§ WORK TO COMPLETE: How many lines in the records below hold the word "array"? Answer with the number alone.
(Beginning of DATA UNDER STUDY)
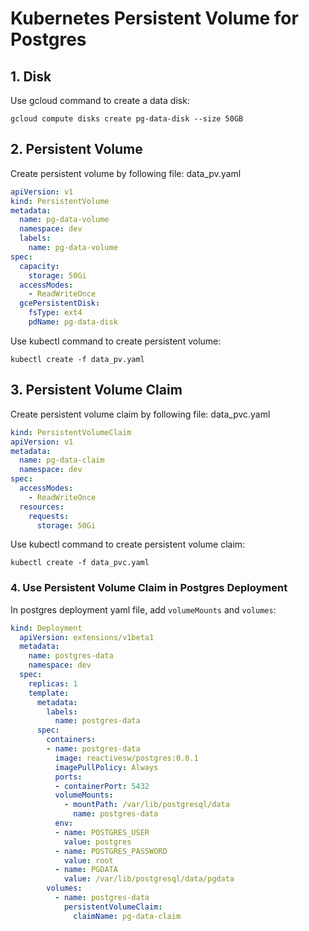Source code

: # Kubernetes Persistent Volume for Postgres

## 1. Disk

Use gcloud command to create a data disk:

```shell
gcloud compute disks create pg-data-disk --size 50GB
```

## 2. Persistent Volume

Create persistent volume by following file:
data_pv.yaml

```yaml
apiVersion: v1
kind: PersistentVolume
metadata:
  name: pg-data-volume
  namespace: dev
  labels:
    name: pg-data-volume
spec:
  capacity:
    storage: 50Gi
  accessModes:
    - ReadWriteOnce
  gcePersistentDisk:
    fsType: ext4
    pdName: pg-data-disk
```

Use kubectl command to create persistent volume:

```shell
kubectl create -f data_pv.yaml
```

## 3. Persistent Volume Claim

Create persistent volume claim by following file:
data_pvc.yaml

```yaml
kind: PersistentVolumeClaim
apiVersion: v1
metadata:
  name: pg-data-claim
  namespace: dev
spec:
  accessModes:
    - ReadWriteOnce
  resources:
    requests:
      storage: 50Gi
```

Use kubectl command to create persistent volume claim:

```shell
kubectl create -f data_pvc.yaml
```

### 4. Use Persistent Volume Claim in Postgres Deployment

In postgres deployment yaml file, add `volumeMounts` and `volumes`:

```yaml
kind: Deployment
  apiVersion: extensions/v1beta1
  metadata:
    name: postgres-data
    namespace: dev
  spec:
    replicas: 1
    template:
      metadata:
        labels:
          name: postgres-data
      spec:
        containers:
        - name: postgres-data
          image: reactivesw/postgres:0.0.1
          imagePullPolicy: Always
          ports:
          - containerPort: 5432
          volumeMounts:
            - mountPath: /var/lib/postgresql/data
              name: postgres-data
          env:
          - name: POSTGRES_USER
            value: postgres
          - name: POSTGRES_PASSWORD
            value: root
          - name: PGDATA
            value: /var/lib/postgresql/data/pgdata
        volumes:
          - name: postgres-data
            persistentVolumeClaim:
              claimName: pg-data-claim
```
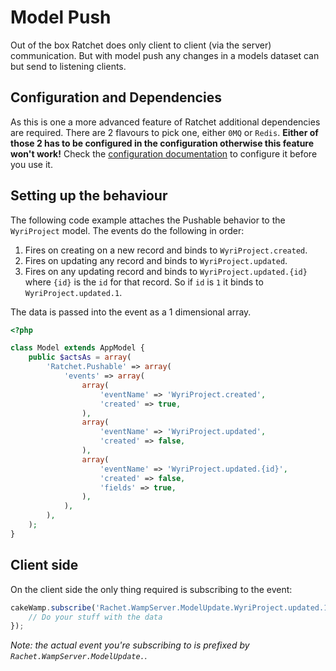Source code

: Model Push
==========

Out of the box Ratchet does only client to client (via the server) communication. But with model push any changes in a models dataset can but send to listening clients.

## Configuration and Dependencies ##

As this is one a more advanced feature of Ratchet additional dependencies are required. There are 2 flavours to pick one, either `0MQ` or `Redis`. **Either of those 2 has to be configured in the configuration otherwise this feature won't work!** Check the [configuration documentation](configuration.html#queue) to configure it before you use it.

## Setting up the behaviour ##

The following code example attaches the Pushable behavior to the `WyriProject` model. The events do the following in order:

1. Fires on creating on a new record and binds to `WyriProject.created`.
2. Fires on updating any record and binds to `WyriProject.updated`.
3. Fires on any updating record and binds to `WyriProject.updated.{id}` where `{id}` is the `id` for that record. So if `id` is `1` it binds to `WyriProject.updated.1`.

The data is passed into the event as a 1 dimensional array.

```php
<?php

class Model extends AppModel {
    public $actsAs = array(
        'Ratchet.Pushable' => array(
            'events' => array(
                array(
                    'eventName' => 'WyriProject.created',
                    'created' => true,
                ),
                array(
                    'eventName' => 'WyriProject.updated',
                    'created' => false,
                ),
                array(
                    'eventName' => 'WyriProject.updated.{id}',
                    'created' => false,
                    'fields' => true,
                ),
            ),
        ), 
    );
}
```

## Client side ##

On the client side the only thing required is subscribing to the event:

```javascript
cakeWamp.subscribe('Rachet.WampServer.ModelUpdate.WyriProject.updated.1', function(topicUri, event) {
	// Do your stuff with the data
});
```

*Note: the actual event you're subscribing to is prefixed by *`Rachet.WampServer.ModelUpdate.`*.*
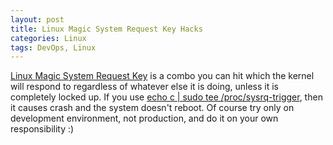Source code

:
 ```yaml
---
layout: post
title: Linux Magic System Request Key Hacks
categories: Linux
tags: DevOps, Linux
---
```


[Linux Magic System Request Key](https://www.kernel.org/doc/html/v4.10/admin-guide/sysrq.html) is a combo you can hit which the kernel will respond to regardless of whatever else it is doing, unless it is completely locked up. If you use [echo c | sudo tee /proc/sysrq-trigger](https://askubuntu.com/questions/222835/echo-c-sudo-tee-proc-sysrq-trigger-causes-crash-and-the-system-doesnt-reboot), then it causes crash and the system doesn't reboot. Of course try only on development environment, not production, and do it on your own responsibility :)
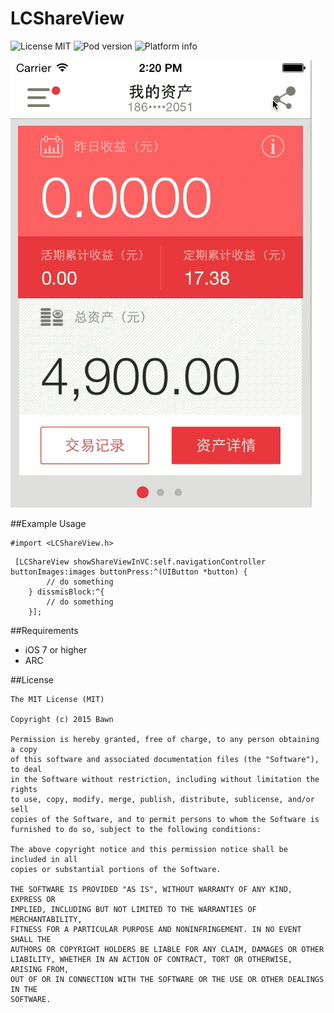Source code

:# LCShareView
![License MIT](https://img.shields.io/dub/l/vibe-d.svg)
![Pod version](http://img.shields.io/cocoapods/v/LCShareView.svg?style=flat)
![Platform info](http://img.shields.io/cocoapods/p/LCShareView.svg?style=flat)

![1](demo.gif)


##Example Usage
```
#import <LCShareView.h>
```
```
 [LCShareView showShareViewInVC:self.navigationController buttonImages:images buttonPress:^(UIButton *button) {
        // do something
    } dissmisBlock:^{
        // do something
    }];
```

##Requirements
* iOS 7 or higher
* ARC

##License
```
The MIT License (MIT)

Copyright (c) 2015 Bawn

Permission is hereby granted, free of charge, to any person obtaining a copy
of this software and associated documentation files (the "Software"), to deal
in the Software without restriction, including without limitation the rights
to use, copy, modify, merge, publish, distribute, sublicense, and/or sell
copies of the Software, and to permit persons to whom the Software is
furnished to do so, subject to the following conditions:

The above copyright notice and this permission notice shall be included in all
copies or substantial portions of the Software.

THE SOFTWARE IS PROVIDED "AS IS", WITHOUT WARRANTY OF ANY KIND, EXPRESS OR
IMPLIED, INCLUDING BUT NOT LIMITED TO THE WARRANTIES OF MERCHANTABILITY,
FITNESS FOR A PARTICULAR PURPOSE AND NONINFRINGEMENT. IN NO EVENT SHALL THE
AUTHORS OR COPYRIGHT HOLDERS BE LIABLE FOR ANY CLAIM, DAMAGES OR OTHER
LIABILITY, WHETHER IN AN ACTION OF CONTRACT, TORT OR OTHERWISE, ARISING FROM,
OUT OF OR IN CONNECTION WITH THE SOFTWARE OR THE USE OR OTHER DEALINGS IN THE
SOFTWARE.

```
(End of DATA UNDER STUDY)
§ WRITTEN REPLY: 7